JONES: So that's a clear reference to some of the rhetoric we're hearing on the Republican side.

But of course, when it comes to presidential politics, each party thinks a victory by the other party spells doom. But when it concerns this White House, they're talking about trying to protect the president's legacy. Not just things like the Affordable Care Act, which Republicans have voted some 60 times to repeal.

But also things like the Iran deal, the opening to Cuba where he's traveling this weekend. Things like the environmental regulations, financial regulations. And the White House and the Democratic National Committee feel that the president is going to be an excellent spokesperson for protecting his legacy.

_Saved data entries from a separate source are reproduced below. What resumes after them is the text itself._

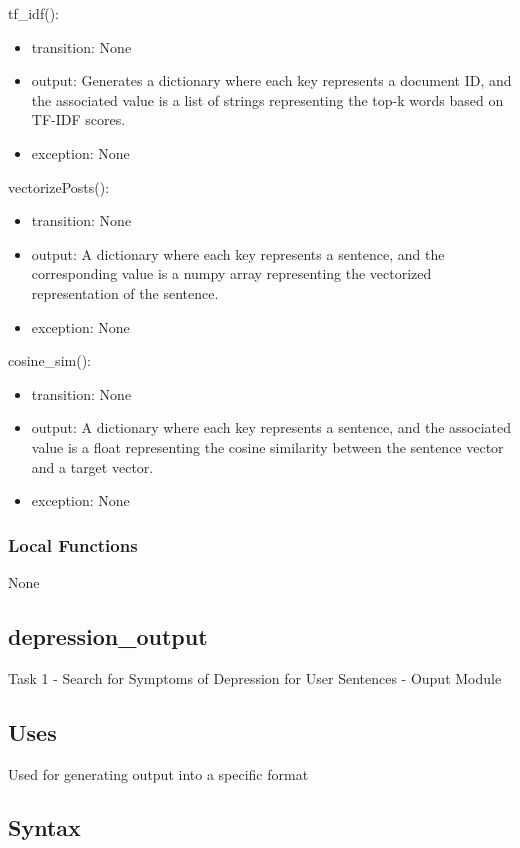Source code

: \documentclass[12pt, titlepage]{article}
\begin{document}
\noindent tf\_idf():
\begin{itemize}
\item transition: None
\item output: Generates a dictionary where each key represents a document ID, and the associated value is a list of strings representing the top-k words based on TF-IDF scores.
\item exception: None
\end{itemize}

\noindent vectorizePosts():
\begin{itemize}
\item transition: None
\item output: A dictionary where each key represents a sentence, and the corresponding value is a numpy array representing the vectorized representation of the sentence.
\item exception: None
\end{itemize}

\noindent cosine\_sim():
\begin{itemize}
\item transition: None
\item output: A dictionary where each key represents a sentence, and the associated value is a float representing the cosine similarity between the sentence vector and a target vector.
\item exception: None
\end{itemize}

\subsubsection{Local Functions}

None

\subsection{depression\_output}

Task 1 - Search for Symptoms of Depression for User Sentences - Ouput Module

\subsection{Uses}

Used for generating output into a specific format

\subsection{Syntax}
\end{document}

They also hope that he can rev up Democratic voters, drive more of them to the polls. We've been seeing from some of the early voting in these states that Democratic enthusiasm is lower than Republican enthusiasm. And so the hope is that having the president out on the campaign trail will help Democrats keep the White House but also retake the Senate and make some progress in the House -- Chris.

CUOMO: All right. Let's discuss, shall we? Let's bring in CNN political commentator and political anchor at Time Warner Cable News, Errol Louis; and CNN political commentator and senior contributor to "The Daily Caller," Matt Lewis. No relation.

Matt, let's start with you. Your party, my brother, it's hurting. What's going on now? Not only open convention, but we may need a third party is what we're hearing. How real is that, and how would it work?

[06:05:10] MATT LEWIS, CNN POLITICAL COMMENTATOR: Well, it's a mess. And the problem Republicans are in right now, of course, is if Donald Trump loses the general election, Republicans lose. If Donald Trump wins the general election, Republican -- it's really a no-win situation if you're a Republican. So you're looking for the least bad of several options.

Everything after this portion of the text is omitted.